System Reliability: Oversee the design and maintenance of high-availability systems; lead performance monitoring and issue resolution.
Automation & CI/CD: Lead development of automation scripts and enhance CI/CD pipelines using tools like Terraform, Ansible, and others
Observability: Deploy and manage tools (e.g., New Relic) for system monitoring; develop dashboards and alerts
Incident Management: Lead Root Cause Analysis (RCA) and refine incident response processes
Performance Optimization: Provide strategic insights to enhance application and database performance (Java, Kafka, SQL)
Qualifications:
Proven experience managing SRE or related teams in an eCommerce or highly distributed systems environment.

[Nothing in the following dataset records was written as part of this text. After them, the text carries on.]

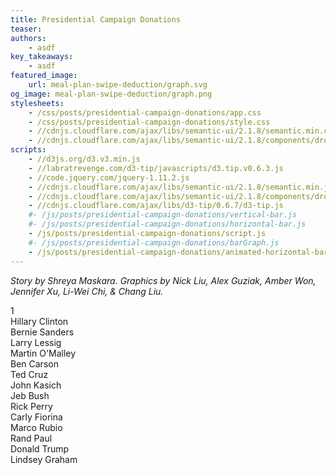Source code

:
 ```yaml
---
title: Presidential Campaign Donations
teaser:
authors:
    - asdf
key_takeaways:
    - asdf
featured_image:
    url: meal-plan-swipe-deduction/graph.svg
og_image: meal-plan-swipe-deduction/graph.png
stylesheets:
    - /css/posts/presidential-campaign-donations/app.css
    - /css/posts/presidential-campaign-donations/style.css
    - //cdnjs.cloudflare.com/ajax/libs/semantic-ui/2.1.8/semantic.min.css
    - //cdnjs.cloudflare.com/ajax/libs/semantic-ui/2.1.8/components/dropdown.min.css
scripts:
    - //d3js.org/d3.v3.min.js
    - //labratrevenge.com/d3-tip/javascripts/d3.tip.v0.6.3.js
    - //code.jquery.com/jquery-1.11.2.js
    - //cdnjs.cloudflare.com/ajax/libs/semantic-ui/2.1.8/semantic.min.js
    - //cdnjs.cloudflare.com/ajax/libs/semantic-ui/2.1.8/components/dropdown.min.js
    - //cdnjs.cloudflare.com/ajax/libs/d3-tip/0.6.7/d3-tip.js
    #- /js/posts/presidential-campaign-donations/vertical-bar.js
    #- /js/posts/presidential-campaign-donations/horizontal-bar.js
    - /js/posts/presidential-campaign-donations/script.js
    #- /js/posts/presidential-campaign-donations/barGraph.js
    - /js/posts/presidential-campaign-donations/animated-horizontal-bar.js
---
```

*Story by Shreya Maskara. Graphics by Nick Liu, Alex Guziak, Amber Won, Jennifer Xu, Li-Wei Chi, & Chang Liu.*

<!-- <div id="vertical-bar"></div>
<div class="ui inline dropdown" id="d1">
  <div class="text">
    1
  </div>
  <i class="dropdown icon"></i>
  <div class="menu">
    <div class="item">
      1
    </div>
    <div class="item">
      2
    </div>
    <div class="item">
      3
    </div>
    <div class="item">
      4
    </div>
    <div class="item">
      5
    </div>
    <div class="item">
      6
    </div>
    <div class="item">
      7
    </div>
    <div class="item">
      8
    </div>
    <div class="item">
      9
    </div>
    <div class="item">
      10
    </div>
    <div class="item">
      11
    </div>
    <div class="item">
      12
    </div>
    <div class="item">
      13
    </div>
    <div class="item">
      14
    </div>
    <div class="item">
      15
    </div>
  </div>
</div>

<div class="ui inline dropdown" id="d2">
  <div class="text">
    Donators
  </div>
  <i class="dropdown icon"></i>
  <div class="menu">
    <div class="item">
      Donators
    </div>
    <div class="item">
      Amount
    </div>
  </div>
</div> -->

<div>
  <div id="donutChart"></div>
  <div id="barChart"></div>
</div>
<!-- <div id="donutChart"></div> -->

<div id="horizontal-bar"></div>

<div id="animated-horizontal-bar">
  <div class="ui inline dropdown" id="d3">
    <div class="text">
      1
    </div>
    <i class="dropdown icon"></i>
    <div class="menu">
    <div class="item">
    Hillary Clinton
  </div>
   <div class="item">
    Bernie Sanders  
  </div>
   <div class="item">
    Larry Lessig
  </div>
   <div class="item">
    Martin O'Malley
  </div>
   <div class="item">
    Ben Carson
  </div>
   <div class="item">
    Ted Cruz
  </div>
   <div class="item">
    John Kasich
  </div>
   <div class="item">
    Jeb Bush
  </div>
   <div class="item">
    Rick Perry
  </div>
   <div class="item">
    Carly Fiorina
  </div>
   <div class="item">
    Marco Rubio
  </div>
   <div class="item">
    Rand Paul
  </div>
   <div class="item">
    Donald Trump
  </div>
   <div class="item">
    Lindsey Graham
  </div>
    </div>
  </div>
</div>
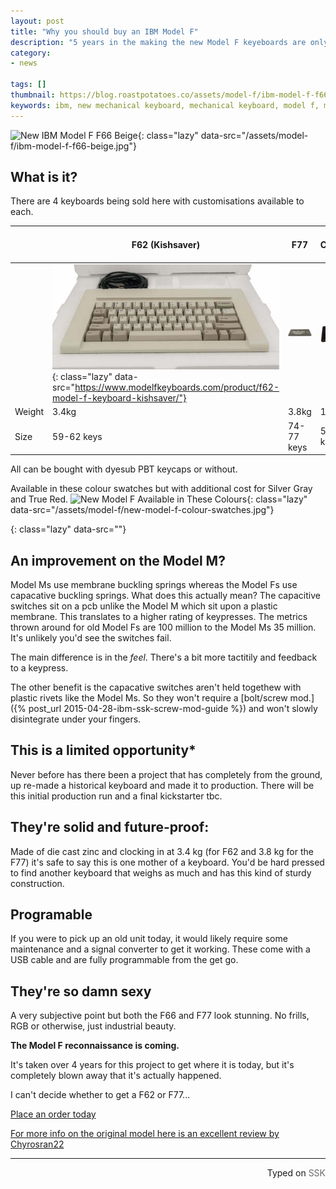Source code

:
 ```yaml
---
layout: post
title: "Why you should buy an IBM Model F"
description: "5 years in the making the new Model F keyeboards are only a few months away. But why should you buy a Model F?"
category:
- news

tags: []
thumbnail: https://blog.roastpotatoes.co/assets/model-f/ibm-model-f-f66-beige.jpg
keywords: ibm, new mechanical keyboard, mechanical keyboard, model f, model m, kishsaver
---
```

![New IBM Model F F66 Beige](){: class="lazy" data-src="/assets/model-f/ibm-model-f-f66-beige.jpg"}




## What is it?
There are 4 keyboards being sold here with customisations available to each.


| | F62 (Kishsaver) | F77 | Ultra Compact F62 | Ultra Compact F77 |
|-|-------|--------|---------|---------|
|| [![New IBM Model F F62 Beige](/assets/model-f/f62-model-f-kishsaver-small.jpg)](){: class="lazy" data-src="https://www.modelfkeyboards.com/product/f62-model-f-keyboard-kishsaver/"} | [![New IBM Model F F77 Beige](/assets/model-f/f77-model-f-small.png)](https://www.modelfkeyboards.com/product/f77-model-f-keyboard/) | [![New IBM Model F F62 Black Compact](/assets/model-f/f62-compact-model-f-small.png)](https://www.modelfkeyboards.com/product/f62-model-f-keyboard-kishsaver-ultra-compact/) | [![New IBM Model F F77 Compact Beige](/assets/model-f/f77-compact-model-f-small.png)](https://www.modelfkeyboards.com/product/f77-model-f-keyboard-ultra-compact/) |
|Weight| 3.4kg | 3.8kg | 1.5kg | 1.8kg |
|Size| 59-62 keys | 74-77 keys | 59-62 keys | 74-77 keys |

All can be bought with dyesub PBT keycaps or without.

Available in these colour swatches but with additional cost for Silver Gray and True Red.
![New Model F Available in These Colours](){: class="lazy" data-src="/assets/model-f/new-model-f-colour-swatches.jpg"}


{: class="lazy" data-src=""}
## An improvement on the Model M?
Model Ms use membrane buckling springs whereas the Model Fs use capacative buckling springs.
What does this actually mean?
The capacitive switches sit on a pcb unlike the Model M which sit upon a plastic membrane.
This translates to a higher rating of keypresses. The metrics thrown around for old Model Fs are 100 million to the Model Ms 35 million. It's unlikely you'd see the switches fail.

The main difference is in the *feel*. There's a bit more tactitily and feedback to a keypress.

The other benefit is the capacative switches aren't held togethew with plastic rivets like the Model Ms. So they won't require a [bolt/screw mod.]({% post_url 2015-04-28-ibm-ssk-screw-mod-guide %}) and won't slowly disintegrate under your fingers.

## This is a limited opportunity*
Never before has there been a project that has completely from the ground, up re-made a historical keyboard and made it to production. There will be this initial production run and a final kickstarter tbc.

## They're solid and future-proof:
Made of die cast zinc and clocking in at 3.4 kg (for F62 and 3.8 kg for the F77) it's safe to say this is one mother of a keyboard. You'd be hard pressed to find another keyboard that weighs as much and has this kind of sturdy construction.

## Programable
If you were to pick up an old unit today, it would likely require some maintenance and a signal converter to get it working.
These come with a USB cable and are fully programmable from the get go.


## They're so damn sexy
A very subjective point but both the F66 and F77 look stunning. No frills, RGB or otherwise, just industrial beauty.

**The Model F reconnaissance is coming.**

It's taken over 4 years for this project to get where it is today, but it's completely blown away that it's actually happened.

I can't decide whether to get a F62 or F77...


[Place an order today](https://www.modelfkeyboards.com/store/)


[For more info on the original model here is an excellent review by Chyrosran22](https://www.youtube.com/watch?v=nlbbBvS8wVY)

------------------------------------------------
 <p style="text-align: right" title="Screwed">Typed on <font color="#6c6c6c">SSK</font></p>
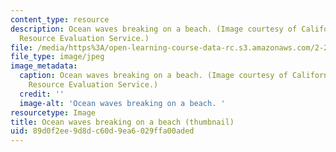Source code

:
 ```yaml
---
content_type: resource
description: Ocean waves breaking on a beach. (Image courtesy of California Environmental
  Resource Evaluation Service.)
file: /media/https%3A/open-learning-course-data-rc.s3.amazonaws.com/2-27-turbulent-flow-and-transport-spring-2002/89d0f2ee9d8dc60d9ea6029ffa00aded_2-27s02-th.jpg
file_type: image/jpeg
image_metadata:
  caption: Ocean waves breaking on a beach. (Image courtesy of California Environmental
    Resource Evaluation Service.)
  credit: ''
  image-alt: 'Ocean waves breaking on a beach. '
resourcetype: Image
title: Ocean waves breaking on a beach (thumbnail)
uid: 89d0f2ee-9d8d-c60d-9ea6-029ffa00aded
---
```

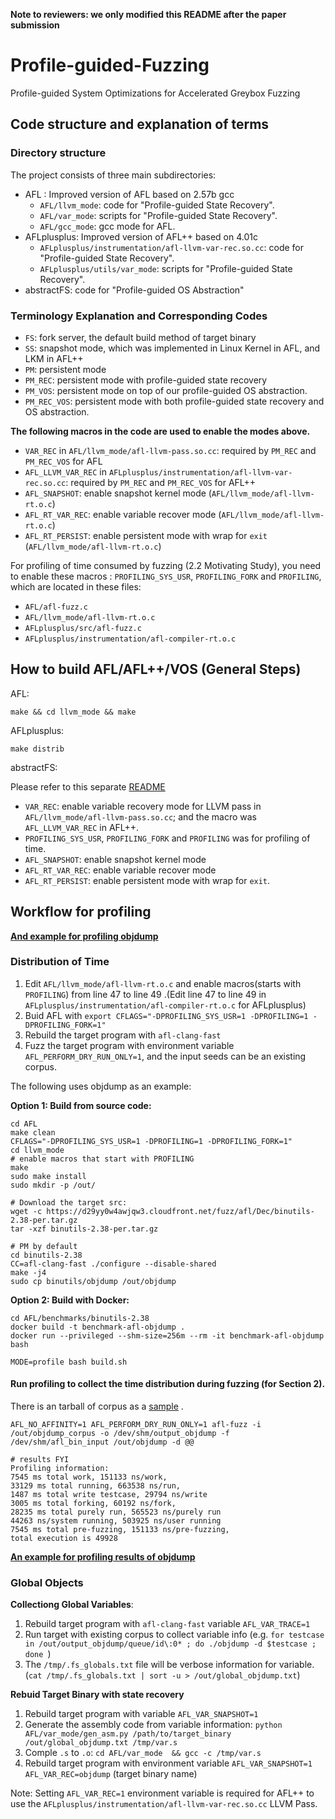**Note to reviewers: we only modified this README after the paper submission**

# Profile-guided-Fuzzing
Profile-guided System Optimizations for Accelerated Greybox Fuzzing

## Code structure and explanation of terms

### Directory structure
The project consists of three main subdirectories:

* AFL : Improved version of AFL based on 2.57b gcc
    * `AFL/llvm_mode`: code for "Profile-guided State Recovery".
    * `AFL/var_mode`: scripts for "Profile-guided State Recovery".
    * `AFL/gcc_mode`: gcc mode for AFL.
* AFLplusplus: Improved version of AFL++ based on 4.01c
    * `AFLplusplus/instrumentation/afl-llvm-var-rec.so.cc`: code for "Profile-guided State Recovery".
    * `AFLplusplus/utils/var_mode`: scripts for "Profile-guided State Recovery".
* abstractFS: code for "Profile-guided OS Abstraction"

### Terminology Explanation and Corresponding Codes

* `FS`: fork server, the default build method of target binary
* `SS`: snapshot mode, which was implemented in Linux Kernel in AFL, and LKM in AFL++
* `PM`: persistent mode
* `PM_REC`: persistent mode with profile-guided state recovery
* `PM_VOS`: persistent mode on top of our profile-guided OS abstraction.
* `PM_REC_VOS`: persistent mode with both profile-guided state recovery and OS abstraction.

**The following macros in the code are used to enable the modes above.**

* `VAR_REC` in `AFL/llvm_mode/afl-llvm-pass.so.cc`: required by `PM_REC` and `PM_REC_VOS` for AFL
* `AFL_LLVM_VAR_REC` in `AFLplusplus/instrumentation/afl-llvm-var-rec.so.cc`: required by `PM_REC` and `PM_REC_VOS` for AFL++
* `AFL_SNAPSHOT`: enable snapshot kernel mode (`AFL/llvm_mode/afl-llvm-rt.o.c`)
* `AFL_RT_VAR_REC`: enable variable recover mode  (`AFL/llvm_mode/afl-llvm-rt.o.c`)
* `AFL_RT_PERSIST`: enable persistent mode with wrap for `exit`  (`AFL/llvm_mode/afl-llvm-rt.o.c`)

For profiling of time consumed by fuzzing (2.2 Motivating Study), you need to enable these macros : `PROFILING_SYS_USR`, `PROFILING_FORK` and `PROFILING`, which are located in these files: 

* `AFL/afl-fuzz.c`
* `AFL/llvm_mode/afl-llvm-rt.o.c`
* `AFLplusplus/src/afl-fuzz.c`
* `AFLplusplus/instrumentation/afl-compiler-rt.o.c`

## How to build AFL/AFL++/VOS (General Steps)

AFL:
```
make && cd llvm_mode && make
```

AFLplusplus:
```
make distrib
```

abstractFS: 

Please refer to this separate [README](./abstractFS/README.md)

* `VAR_REC`: enable variable recovery mode for LLVM pass in `AFL/llvm_mode/afl-llvm-pass.so.cc`; and the macro was `AFL_LLVM_VAR_REC` in AFL++.
* `PROFILING_SYS_USR`, `PROFILING_FORK` and `PROFILING` was for profiling of time.
* `AFL_SNAPSHOT`: enable snapshot kernel mode
* `AFL_RT_VAR_REC`: enable variable recover mode
* `AFL_RT_PERSIST`: enable persistent mode with wrap for `exit`.

## Workflow for profiling

**[And example for profiling objdump](./AFL/benchmarks/binutils-2.38)**

### Distribution of Time

1. Edit `AFL/llvm_mode/afl-llvm-rt.o.c` and enable macros(starts with `PROFILING`) from line 47 to line 49 .(Edit line 47 to line 49 in `AFLplusplus/instrumentation/afl-compiler-rt.o.c` for AFLplusplus)
2. Buid AFL with `export CFLAGS="-DPROFILING_SYS_USR=1 -DPROFILING=1 -DPROFILING_FORK=1"`
3. Rebuild the target program with `afl-clang-fast`
4. Fuzz the target program with environment variable `AFL_PERFORM_DRY_RUN_ONLY=1`, and the input seeds can be an existing corpus.  

The following uses objdump as an example:

**Option 1: Build from source code:**

```
cd AFL
make clean
CFLAGS="-DPROFILING_SYS_USR=1 -DPROFILING=1 -DPROFILING_FORK=1"
cd llvm_mode
# enable macros that start with PROFILING
make
sudo make install
sudo mkdir -p /out/

# Download the target src:
wget -c https://d29yy0w4awjqw3.cloudfront.net/fuzz/afl/Dec/binutils-2.38-per.tar.gz
tar -xzf binutils-2.38-per.tar.gz

# PM by default
cd binutils-2.38
CC=afl-clang-fast ./configure --disable-shared
make -j4
sudo cp binutils/objdump /out/objdump
```

**Option 2: Build with Docker:**

```
cd AFL/benchmarks/binutils-2.38
docker build -t benchmark-afl-objdump .
docker run --privileged --shm-size=256m --rm -it benchmark-afl-objdump bash

MODE=profile bash build.sh
```

#### Run profiling to collect the time distribution during fuzzing (for Section 2).

There is an tarball of corpus as a [sample](./AFL/benchmarks/binutils-2.38/corpus_objdump_snap.tar.gz) .

```
AFL_NO_AFFINITY=1 AFL_PERFORM_DRY_RUN_ONLY=1 afl-fuzz -i /out/objdump_corpus -o /dev/shm/output_objdump -f /dev/shm/afl_bin_input /out/objdump -d @@

# results FYI
Profiling information: 
7545 ms total work, 151133 ns/work,             
33129 ms total running, 663538 ns/run, 
1487 ms total write testcase, 29794 ns/write             
3005 ms total forking, 60192 ns/fork, 
28235 ms total purely run, 565523 ns/purely run             
44263 ns/system running, 503925 ns/user running             
7545 ms total pre-fuzzing, 151133 ns/pre-fuzzing,             
total execution is 49928
```

**[An example for profiling results of objdump](./AFL/benchmarks/binutils-2.38)**

### Global Objects

**Collectiong Global Variables**:

1. Rebuild target program with `afl-clang-fast` variable `AFL_VAR_TRACE=1`
2. Run target with existing corpus to collect variable info (e.g.  `for testcase in /out/output_objdump/queue/id\:0* ; do ./objdump -d $testcase ; done `)
3. The `/tmp/.fs_globals.txt` file will be verbose information for variable. (`cat /tmp/.fs_globals.txt | sort -u > /out/global_objdump.txt`)

**Rebuid Target Binary with state recovery**

1. Rebuild target program with variable `AFL_VAR_SNAPSHOT=1`
2. Generate the assembly code from variable information: `python AFL/var_mode/gen_asm.py /path/to/target_binary /out/global_objdump.txt /tmp/var.s`
3. Comple `.s` to `.o`: `cd AFL/var_mode  && gcc -c /tmp/var.s`
4. Rebuild target program with environment variable `AFL_VAR_SNAPSHOT=1 AFL_VAR_REC=objdump` (target binary name)

Note: Setting `AFL_VAR_REC=1` environment variable is required for AFL++ to use the `AFLplusplus/instrumentation/afl-llvm-var-rec.so.cc` LLVM Pass.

Strong skills in automation tools (Terraform, Ansible) and observability solutions (New Relic), with an emphasis on managing large-scale distributed systems.
Experience working with SAP modules in conjunction with custom applications or microservices architectures.
Good understanding of storage technologies (SAN/NAS), network infrastructure (load balancers, firewalls), and their impact on system performance in high-throughput environments.
Background in optimizing performance for Java-based applications, Spring Boot services, Kafka message brokers, SQL/NoSQL databases, and middleware components.
Familiarity with middleware technologies such as Kafka in distributed environments.
Excellent leadership, problem-solving, communication skills with experience working cross-functionally between development teams, infrastructure teams, and business stakeholders.